EBS Stanley Clarke Signature Preamp Pedal | REVIEW

Published 3 years ago on April 7, 2021

By Guitar Interactive Magazine

EBS Stanley Clarke Signature Preamp Pedal

MSRP: (UK) £359 / (US) $499

When a bassist with a massive catalogue of music, years of professional experience and an ear for tone launches a signature product with a highly regarded manufacturer of bass gear, it’s probably wise to stop, grab a coffee and take note of what it is. Well, that’s exactly what our very own Dan Veall did as he reviews the EBS Stanley Clarke Signature Acoustic Preamp Pedal.

Whilst in our current lockdown, I got my hands on the brand new EBS Stanley Clarke Signature Acoustic Preamp pedal. Owing to the limitations placed on us by social distancing and lockdown, I have taken a slightly different angle with my review, opting to demonstrate the pedal using one main configuration - but I was so impressed that it became obvious to me that the signature pedal we have here for review was more than just a device to be used with double-bass, it’s main selling point. So, I set about trying the pedal out with my electric bass, the Gillett Guitars fretless acoustic featured in the video and even my full-bodied acoustic guitar and found so many useful ways of utilising the device.

Let’s sweep through the details as smoothly as the fine semi-parametric equaliser available on each channel: Yes, we have a two-channel preamplifier pedal here with functions that are specifically designed to benefit the acoustic bassist yet, as I pointed out above, useful for a range of other instruments too—even vocals. I must apologise for a little confusion; in my video, I did call channel B ‘channel one,’ meaning the uppermost channel. Which aside from the master volume on the left-hand side for the amplifier output, features active bass and treble controls for boost and cut at centre frequencies and the semi-parametric as mentioned earlier for the mid frequencies. EBS keep getting this right: I want a semi-parametric mid that dips down into the bass region. The bass and treble controls on most preamplifiers are shelving, but the mids here have a Q of 0.8, and I can reach all the way down to 70hz. Perfect, especially as I have a bass that likes a little more in the 180hz region of low end. The preamplifier has a clever filter section, too, with two modes. The first is a much needed high pass filter with a 12dB/Oct roll off of the lows as the dial is progressed from “off” up to 450hz. Flicking a toggle places the filter into a steep and sharp band cut mode that is very useful for notching out feedback. Alas, somewhat humorously in the absence of any feedback or noise in my studio space, I was unable to capture clearly the notch effect with my own instrument, as feedback tends to be a narrow peak frequency rather than the breadth of tone from a single open string! Yes, there are limitations to lockdown reviews so bear with me on that one. Notch filters are useful, I promise!

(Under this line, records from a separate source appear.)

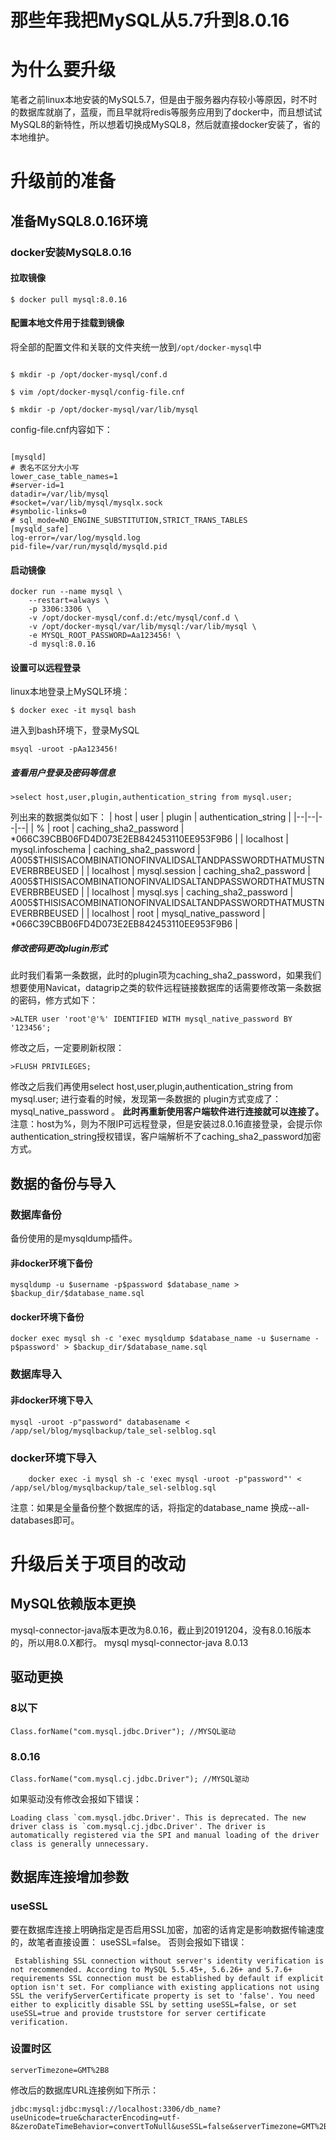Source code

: # 那些年我把MySQL从5.7升到8.0.16
# 为什么要升级
笔者之前linux本地安装的MySQL5.7，但是由于服务器内存较小等原因，时不时的数据库就崩了，蓝瘦，而且早就将redis等服务应用到了docker中，而且想试试MySQL8的新特性，所以想着切换成MySQL8，然后就直接docker安装了，省的本地维护。
# 升级前的准备

## 准备MySQL8.0.16环境
### docker安装MySQL8.0.16
#### 拉取镜像
```
$ docker pull mysql:8.0.16
```
#### 配置本地文件用于挂载到镜像
将全部的配置文件和关联的文件夹统一放到`/opt/docker-mysql`中
```

$ mkdir -p /opt/docker-mysql/conf.d

$ vim /opt/docker-mysql/config-file.cnf

$ mkdir -p /opt/docker-mysql/var/lib/mysql

```
config-file.cnf内容如下：
```

[mysqld]
# 表名不区分大小写
lower_case_table_names=1 
#server-id=1
datadir=/var/lib/mysql
#socket=/var/lib/mysql/mysqlx.sock
#symbolic-links=0
# sql_mode=NO_ENGINE_SUBSTITUTION,STRICT_TRANS_TABLES 
[mysqld_safe]
log-error=/var/log/mysqld.log
pid-file=/var/run/mysqld/mysqld.pid

```
#### 启动镜像

```
docker run --name mysql \
    --restart=always \
    -p 3306:3306 \
    -v /opt/docker-mysql/conf.d:/etc/mysql/conf.d \
    -v /opt/docker-mysql/var/lib/mysql:/var/lib/mysql \
    -e MYSQL_ROOT_PASSWORD=Aa123456! \
    -d mysql:8.0.16
```
#### 设置可以远程登录
linux本地登录上MySQL环境：
```
$ docker exec -it mysql bash
```
进入到bash环境下，登录MySQL
```
msyql -uroot -pAa123456!
```
##### 查看用户登录及密码等信息
```
>select host,user,plugin,authentication_string from mysql.user;
```
列出来的数据类似如下：
| host      | user             | plugin                | authentication_string                                                  |
|--|--|--|--|
| %         | root             | caching_sha2_password | *066C39CBB06FD4D073E2EB842453110EE953F9B6                              |
| localhost | mysql.infoschema | caching_sha2_password | $A$005$THISISACOMBINATIONOFINVALIDSALTANDPASSWORDTHATMUSTNEVERBRBEUSED |
| localhost | mysql.session    | caching_sha2_password | $A$005$THISISACOMBINATIONOFINVALIDSALTANDPASSWORDTHATMUSTNEVERBRBEUSED |
| localhost | mysql.sys        | caching_sha2_password | $A$005$THISISACOMBINATIONOFINVALIDSALTANDPASSWORDTHATMUSTNEVERBRBEUSED |
| localhost | root             | mysql_native_password | *066C39CBB06FD4D073E2EB842453110EE953F9B6                              |

##### 修改密码更改plugin形式
此时我们看第一条数据，此时的plugin项为caching_sha2_password，如果我们想要使用Navicat，datagrip之类的软件远程链接数据库的话需要修改第一条数据的密码，修方式如下：
```
>ALTER user 'root'@'%' IDENTIFIED WITH mysql_native_password BY '123456';
```
修改之后，一定要刷新权限：
```
>FLUSH PRIVILEGES;
```

修改之后我们再使用select host,user,plugin,authentication_string from mysql.user;
进行查看的时候，发现第一条数据的 plugin方式变成了：mysql_native_password 。
**此时再重新使用客户端软件进行连接就可以连接了。**
注意：host为%，则为不限IP可远程登录，但是安装过8.0.16直接登录，会提示你  authentication_string授权错误，客户端解析不了caching_sha2_password加密方式。
## 数据的备份与导入
### 数据库备份
备份使用的是mysqldump插件。
#### 非docker环境下备份
```
mysqldump -u $username -p$password $database_name > $backup_dir/$database_name.sql

```
#### docker环境下备份
```
docker exec mysql sh -c 'exec mysqldump $database_name -u $username -p$password' > $backup_dir/$database_name.sql

```

### 数据库导入
#### 非docker环境下导入
```
mysql -uroot -p"password" databasename < /app/sel/blog/mysqlbackup/tale_sel-selblog.sql
```
### docker环境下导入
```
	docker exec -i mysql sh -c 'exec mysql -uroot -p"password"' < /app/sel/blog/mysqlbackup/tale_sel-selblog.sql

```

注意：如果是全量备份整个数据库的话，将指定的database_name 换成--all-databases即可。


# 升级后关于项目的改动

## MySQL依赖版本更换
mysql-connector-java版本更改为8.0.16，截止到20191204，没有8.0.16版本的，所以用8.0.X都行。
<dependency>
    <groupId>mysql</groupId>
    <artifactId>mysql-connector-java</artifactId>
    <version>8.0.13</version>
</dependency>

## 驱动更换

### 8以下
```
Class.forName("com.mysql.jdbc.Driver"); //MYSQL驱动
```
### 8.0.16
```
Class.forName("com.mysql.cj.jdbc.Driver"); //MYSQL驱动
```

如果驱动没有修改会报如下错误：
```
Loading class `com.mysql.jdbc.Driver'. This is deprecated. The new driver class is `com.mysql.cj.jdbc.Driver'. The driver is automatically registered via the SPI and manual loading of the driver class is generally unnecessary.

```

## 数据库连接增加参数
### useSSL

要在数据库连接上明确指定是否启用SSL加密，加密的话肯定是影响数据传输速度的，故笔者直接设置：
useSSL=false。
否则会报如下错误：
```
 Establishing SSL connection without server's identity verification is not recommended. According to MySQL 5.5.45+, 5.6.26+ and 5.7.6+ requirements SSL connection must be established by default if explicit option isn't set. For compliance with existing applications not using SSL the verifyServerCertificate property is set to 'false'. You need either to explicitly disable SSL by setting useSSL=false, or set useSSL=true and provide truststore for server certificate verification.
```
### 设置时区

```
serverTimezone=GMT%2B8
```


修改后的数据库URL连接例如下所示：
```
jdbc:mysql:jdbc:mysql://localhost:3306/db_name?useUnicode=true&characterEncoding=utf-8&zeroDateTimeBehavior=convertToNull&useSSL=false&serverTimezone=GMT%2B8
```



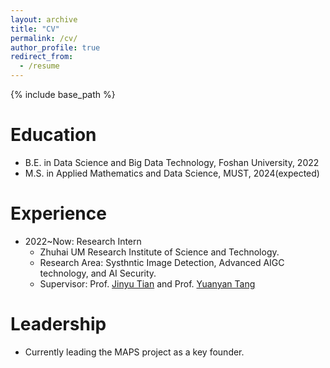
 ```yaml
---
layout: archive
title: "CV"
permalink: /cv/
author_profile: true
redirect_from:
  - /resume
---
```


{% include base_path %}

Education
======
* B.E. in Data Science and Big Data Technology, Foshan University, 2022
* M.S. in Applied Mathematics and Data Science, MUST, 2024(expected)

Experience
======
* 2022~Now: Research Intern
  * Zhuhai UM Research Institute of Science and  Technology.
  * Research Area: Systhntic Image Detection, Advanced AIGC technology, and AI Security.
  * Supervisor: Prof. [Jinyu Tian](https://www.must.edu.mo/scse/staff/tianjinyu) and Prof. [Yuanyan Tang](https://www.fst.um.edu.mo/personal/yytang/)

Leadership
======
* Currently leading the MAPS project as a key founder.
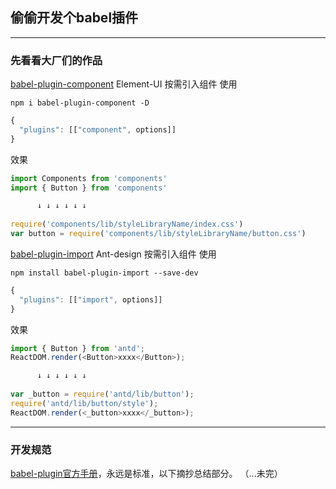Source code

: ## 偷偷开发个babel插件
___
### 先看看大厂们的作品
[babel-plugin-component](https://github.com/ElementUI/babel-plugin-component)  Element-UI 按需引入组件
使用
```node
npm i babel-plugin-component -D
```
```js
{
  "plugins": [["component", options]]
}
```
效果
```js
import Components from 'components'
import { Button } from 'components'

      ↓ ↓ ↓ ↓ ↓ ↓
      
require('components/lib/styleLibraryName/index.css')
var button = require('components/lib/styleLibraryName/button.css')
```
[babel-plugin-import](https://github.com/ant-design/babel-plugin-import)  Ant-design 按需引入组件
使用
```node
npm install babel-plugin-import --save-dev
```
```js
{
  "plugins": [["import", options]]
}
```
效果
```js
import { Button } from 'antd';
ReactDOM.render(<Button>xxxx</Button>);

      ↓ ↓ ↓ ↓ ↓ ↓
      
var _button = require('antd/lib/button');
require('antd/lib/button/style');
ReactDOM.render(<_button>xxxx</_button>);
```
___
### 开发规范
[babel-plugin官方手册](https://github.com/jamiebuilds/babel-handbook/blob/master/translations/zh-Hans/plugin-handbook.md)，永远是标准，以下摘抄总结部分。
（...未完）
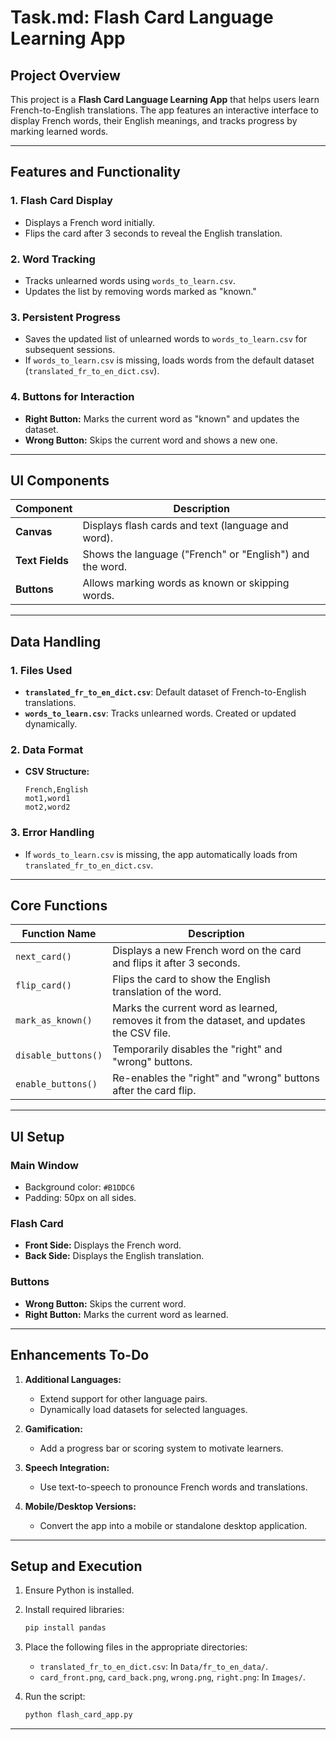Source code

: # Task.md: Flash Card Language Learning App

## Project Overview
This project is a **Flash Card Language Learning App** that helps users learn French-to-English translations. The app features an interactive interface to display French words, their English meanings, and tracks progress by marking learned words.

---

## Features and Functionality

### 1. **Flash Card Display**
   - Displays a French word initially.
   - Flips the card after 3 seconds to reveal the English translation.

### 2. **Word Tracking**
   - Tracks unlearned words using `words_to_learn.csv`.
   - Updates the list by removing words marked as "known."

### 3. **Persistent Progress**
   - Saves the updated list of unlearned words to `words_to_learn.csv` for subsequent sessions.
   - If `words_to_learn.csv` is missing, loads words from the default dataset (`translated_fr_to_en_dict.csv`).

### 4. **Buttons for Interaction**
   - **Right Button:** Marks the current word as "known" and updates the dataset.
   - **Wrong Button:** Skips the current word and shows a new one.

---

## UI Components

| **Component**   | **Description**                                          |
|-----------------|----------------------------------------------------------|
| **Canvas**      | Displays flash cards and text (language and word).       |
| **Text Fields** | Shows the language ("French" or "English") and the word. |
| **Buttons**     | Allows marking words as known or skipping words.         |

---

## Data Handling

### 1. **Files Used**
   - **`translated_fr_to_en_dict.csv`**: Default dataset of French-to-English translations.
   - **`words_to_learn.csv`**: Tracks unlearned words. Created or updated dynamically.

### 2. **Data Format**
   - **CSV Structure:**
     ```csv
     French,English
     mot1,word1
     mot2,word2
     ```

### 3. **Error Handling**
   - If `words_to_learn.csv` is missing, the app automatically loads from `translated_fr_to_en_dict.csv`.

---

## Core Functions

| **Function Name**   | **Description**                                                                           |
|---------------------|-------------------------------------------------------------------------------------------|
| `next_card()`       | Displays a new French word on the card and flips it after 3 seconds.                      |
| `flip_card()`       | Flips the card to show the English translation of the word.                               |
| `mark_as_known()`   | Marks the current word as learned, removes it from the dataset, and updates the CSV file. |
| `disable_buttons()` | Temporarily disables the "right" and "wrong" buttons.                                     |
| `enable_buttons()`  | Re-enables the "right" and "wrong" buttons after the card flip.                           |

---

## UI Setup

### Main Window
- Background color: `#B1DDC6`
- Padding: 50px on all sides.

### Flash Card
- **Front Side:** Displays the French word.
- **Back Side:** Displays the English translation.

### Buttons
- **Wrong Button:** Skips the current word.
- **Right Button:** Marks the current word as learned.

---

## Enhancements To-Do

1. **Additional Languages:**
   - Extend support for other language pairs.
   - Dynamically load datasets for selected languages.

2. **Gamification:**
   - Add a progress bar or scoring system to motivate learners.

3. **Speech Integration:**
   - Use text-to-speech to pronounce French words and translations.

4. **Mobile/Desktop Versions:**
   - Convert the app into a mobile or standalone desktop application.

---

## Setup and Execution

1. Ensure Python is installed.
2. Install required libraries:
   ```bash
   pip install pandas
   ```
3. Place the following files in the appropriate directories:
   - `translated_fr_to_en_dict.csv`: In `Data/fr_to_en_data/`.
   - `card_front.png`, `card_back.png`, `wrong.png`, `right.png`: In `Images/`.

4. Run the script:
   ```bash
   python flash_card_app.py
   ```
---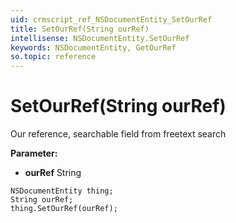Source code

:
 ```yaml
---
uid: crmscript_ref_NSDocumentEntity_SetOurRef
title: SetOurRef(String ourRef)
intellisense: NSDocumentEntity.SetOurRef
keywords: NSDocumentEntity, GetOurRef
so.topic: reference
---
```


# SetOurRef(String ourRef)

Our reference, searchable field from freetext search

**Parameter:** 
 - **ourRef** String

```crmscript
NSDocumentEntity thing;
String ourRef;
thing.SetOurRef(ourRef);
```

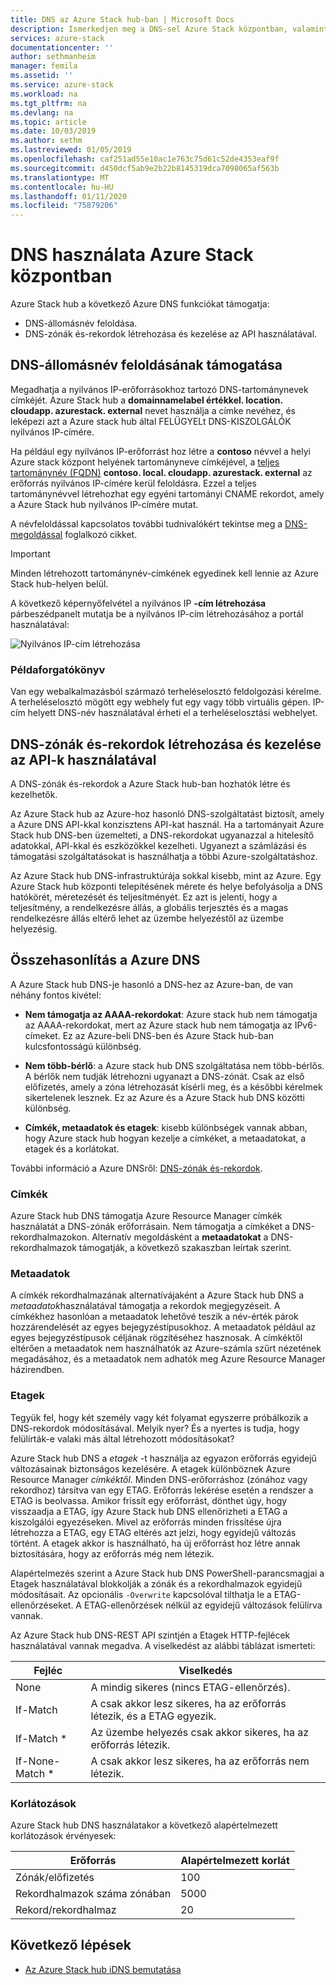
 ```yaml
---
title: DNS az Azure Stack hub-ban | Microsoft Docs
description: Ismerkedjen meg a DNS-sel Azure Stack központban, valamint hogyan hozhat létre és kezelhet DNS-zónákat.
services: azure-stack
documentationcenter: ''
author: sethmanheim
manager: femila
ms.assetid: ''
ms.service: azure-stack
ms.workload: na
ms.tgt_pltfrm: na
ms.devlang: na
ms.topic: article
ms.date: 10/03/2019
ms.author: sethm
ms.lastreviewed: 01/05/2019
ms.openlocfilehash: caf251ad55e10ac1e763c75d61c52de4353eaf9f
ms.sourcegitcommit: d450dcf5ab9e2b22b8145319dca7098065af563b
ms.translationtype: MT
ms.contentlocale: hu-HU
ms.lasthandoff: 01/11/2020
ms.locfileid: "75879206"
---
```

# <a name="use-dns-in-azure-stack-hub"></a>DNS használata Azure Stack központban

Azure Stack hub a következő Azure DNS funkciókat támogatja:

* DNS-állomásnév feloldása.
* DNS-zónák és-rekordok létrehozása és kezelése az API használatával.

## <a name="support-for-dns-hostname-resolution"></a>DNS-állomásnév feloldásának támogatása

Megadhatja a nyilvános IP-erőforrásokhoz tartozó DNS-tartománynevek címkéjét. Azure Stack hub a **domainnamelabel értékkel. location. cloudapp. azurestack. external** nevet használja a címke nevéhez, és leképezi azt a Azure stack hub által FELÜGYELt DNS-KISZOLGÁLÓK nyilvános IP-címére.

Ha például egy nyilvános IP-erőforrást hoz létre a **contoso** névvel a helyi Azure stack központ helyének tartományneve címkéjével, a [teljes tartománynév (FQDN)](https://en.wikipedia.org/wiki/Fully_qualified_domain_name) **contoso. local. cloudapp. azurestack. external** az erőforrás nyilvános IP-címére kerül feloldásra. Ezzel a teljes tartománynévvel létrehozhat egy egyéni tartományi CNAME rekordot, amely a Azure Stack hub nyilvános IP-címére mutat.

A névfeloldással kapcsolatos további tudnivalókért tekintse meg a [DNS-megoldással](/azure/dns/dns-for-azure-services?toc=%2fazure%2fvirtual-machines%2fwindows%2ftoc.json) foglalkozó cikket.

> [!IMPORTANT]
> Minden létrehozott tartománynév-címkének egyedinek kell lennie az Azure Stack hub-helyen belül.

A következő képernyőfelvétel a nyilvános IP **-cím létrehozása** párbeszédpanelt mutatja be a nyilvános IP-cím létrehozásához a portál használatával:

![Nyilvános IP-cím létrehozása](media/azure-stack-dns/image01.png)

### <a name="example-scenario"></a>Példaforgatókönyv

Van egy webalkalmazásból származó terheléselosztó feldolgozási kérelme. A terheléselosztó mögött egy webhely fut egy vagy több virtuális gépen. IP-cím helyett DNS-név használatával érheti el a terheléselosztási webhelyet.

## <a name="create-and-manage-dns-zones-and-records-using-the-apis"></a>DNS-zónák és-rekordok létrehozása és kezelése az API-k használatával

A DNS-zónák és-rekordok a Azure Stack hub-ban hozhatók létre és kezelhetők.

Az Azure Stack hub az Azure-hoz hasonló DNS-szolgáltatást biztosít, amely a Azure DNS API-kkal konzisztens API-kat használ.  Ha a tartományait Azure Stack hub DNS-ben üzemelteti, a DNS-rekordokat ugyanazzal a hitelesítő adatokkal, API-kkal és eszközökkel kezelheti. Ugyanezt a számlázási és támogatási szolgáltatásokat is használhatja a többi Azure-szolgáltatáshoz.

Az Azure Stack hub DNS-infrastruktúrája sokkal kisebb, mint az Azure. Egy Azure Stack hub központi telepítésének mérete és helye befolyásolja a DNS hatókörét, méretezését és teljesítményét. Ez azt is jelenti, hogy a teljesítmény, a rendelkezésre állás, a globális terjesztés és a magas rendelkezésre állás eltérő lehet az üzembe helyezéstől az üzembe helyezésig.

## <a name="comparison-with-azure-dns"></a>Összehasonlítás a Azure DNS

A Azure Stack hub DNS-je hasonló a DNS-hez az Azure-ban, de van néhány fontos kivétel:

* **Nem támogatja az AAAA-rekordokat**: Azure stack hub nem támogatja az AAAA-rekordokat, mert az Azure stack hub nem támogatja az IPv6-címeket. Ez az Azure-beli DNS-ben és Azure Stack hub-ban kulcsfontosságú különbség.

* **Nem több-bérlő**: a Azure stack hub DNS szolgáltatása nem több-bérlős. A bérlők nem tudják létrehozni ugyanazt a DNS-zónát. Csak az első előfizetés, amely a zóna létrehozását kísérli meg, és a későbbi kérelmek sikertelenek lesznek. Ez az Azure és a Azure Stack hub DNS közötti különbség.

* **Címkék, metaadatok és etagek**: kisebb különbségek vannak abban, hogy Azure stack hub hogyan kezelje a címkéket, a metaadatokat, a etagek és a korlátokat.

További információ a Azure DNSről: [DNS-zónák és-rekordok](/azure/dns/dns-zones-records).

### <a name="tags"></a>Címkék

Azure Stack hub DNS támogatja Azure Resource Manager címkék használatát a DNS-zónák erőforrásain. Nem támogatja a címkéket a DNS-rekordhalmazokon. Alternatív megoldásként a **metaadatokat** a DNS-rekordhalmazok támogatják, a következő szakaszban leírtak szerint.

### <a name="metadata"></a>Metaadatok

A címkék rekordhalmazának alternatívájaként a Azure Stack hub DNS a *metaadatok*használatával támogatja a rekordok megjegyzéseit. A címkékhez hasonlóan a metaadatok lehetővé teszik a név-érték párok hozzárendelését az egyes bejegyzéstípusokhoz. A metaadatok például az egyes bejegyzéstípusok céljának rögzítéséhez hasznosak. A címkéktől eltérően a metaadatok nem használhatók az Azure-számla szűrt nézetének megadásához, és a metaadatok nem adhatók meg Azure Resource Manager házirendben.

### <a name="etags"></a>Etagek

Tegyük fel, hogy két személy vagy két folyamat egyszerre próbálkozik a DNS-rekordok módosításával. Melyik nyer? És a nyertes is tudja, hogy felülírták-e valaki más által létrehozott módosításokat?

Azure Stack hub DNS a *etagek* -t használja az egyazon erőforrás egyidejű változásainak biztonságos kezelésére. A etagek különböznek Azure Resource Manager *címkéktől*. Minden DNS-erőforráshoz (zónához vagy rekordhoz) társítva van egy ETAG. Erőforrás lekérése esetén a rendszer a ETAG is beolvassa. Amikor frissít egy erőforrást, dönthet úgy, hogy visszaadja a ETAG, így Azure Stack hub DNS ellenőrizheti a ETAG a kiszolgálói egyezéseken. Mivel az erőforrás minden frissítése újra létrehozza a ETAG, egy ETAG eltérés azt jelzi, hogy egyidejű változás történt. A etagek akkor is használható, ha új erőforrást hoz létre annak biztosítására, hogy az erőforrás még nem létezik.

Alapértelmezés szerint a Azure Stack hub DNS PowerShell-parancsmagjai a Etagek használatával blokkolják a zónák és a rekordhalmazok egyidejű módosításait. Az opcionális `-Overwrite` kapcsolóval tilthatja le a ETAG-ellenőrzéseket. A ETAG-ellenőrzések nélkül az egyidejű változások felülírva vannak.

Az Azure Stack hub DNS-REST API szintjén a Etagek HTTP-fejlécek használatával vannak megadva. A viselkedést az alábbi táblázat ismerteti:

| Fejléc | Viselkedés|
|--------|---------|
| None   | A mindig sikeres (nincs ETAG-ellenőrzés).|
| If-Match| A csak akkor lesz sikeres, ha az erőforrás létezik, és a ETAG egyezik.|
| If-Match *| Az üzembe helyezés csak akkor sikeres, ha az erőforrás létezik.|
| If-None-Match *| A csak akkor lesz sikeres, ha az erőforrás nem létezik.|

### <a name="limits"></a>Korlátozások

Azure Stack hub DNS használatakor a következő alapértelmezett korlátozások érvényesek:

| Erőforrás| Alapértelmezett korlát|
|---------|--------------|
| Zónák/előfizetés| 100|
| Rekordhalmazok száma zónában| 5000|
| Rekord/rekordhalmaz| 20|

## <a name="next-steps"></a>Következő lépések

* [Az Azure Stack hub iDNS bemutatása](azure-stack-understanding-dns.md)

The Acoustic Preamp is a studio-grade device operating at professional signal levels for greater headroom for instruments such as bass guitar that deliver a lot of low-frequency energy. Both channels have a massive 10MΩ input impedance which will overcome any loading issues that other preamplifiers may have on acoustic pickups such as passive piezo elements.

Channel A (or channel two as I misnamed it on screen) carries the same feature set with the inclusion of an Electret Power option at the flick of a switch. Connection via the input socket for that channel on the right-hand side of the device.

On the subject of connections, Channel B will happily receive signal from its 1/4” input, but we have the added benefit of a 48V Phantom Power balanced line input via XLR on the top edge. Again, a toggle switches between those two inputs quickly. 

In terms of signal chain configuration, the two channels are separated until blending pre-effects loop, which incidentally is switchable between series and parallel operation. Furthermore, configuration options are extended when selecting different inputs for use in conjunction with the A+B push switch on the side of the pedal. Running both channels in series with each other as well as parallel is just two options available.

If that wasn’t enough, not only can I feed an amplifier directly from the 1/4” output, there’s an onboard DI output via XLR (that I am using in my video), an auxiliary input for external audio devices and a headphone socket.

The DI output features the usual ground lift functionality and we are treated to a gentle speaker emulation switchable on the path too. I used it in my video to demonstrate that it doesn’t drastically colour the signal leaving my bass tone intact, perfect for acoustic instruments.

Silent tuning is available by the Tuner output and the pedal can be muted whilst doing so. 

There’s no doubt that EBS has thought of pretty much everything short of the kitchen sink here and probably had to think about space and how to cram everything inside the shell, which is the same size as the MicroBass III, another superb preamplifier I have reviewed.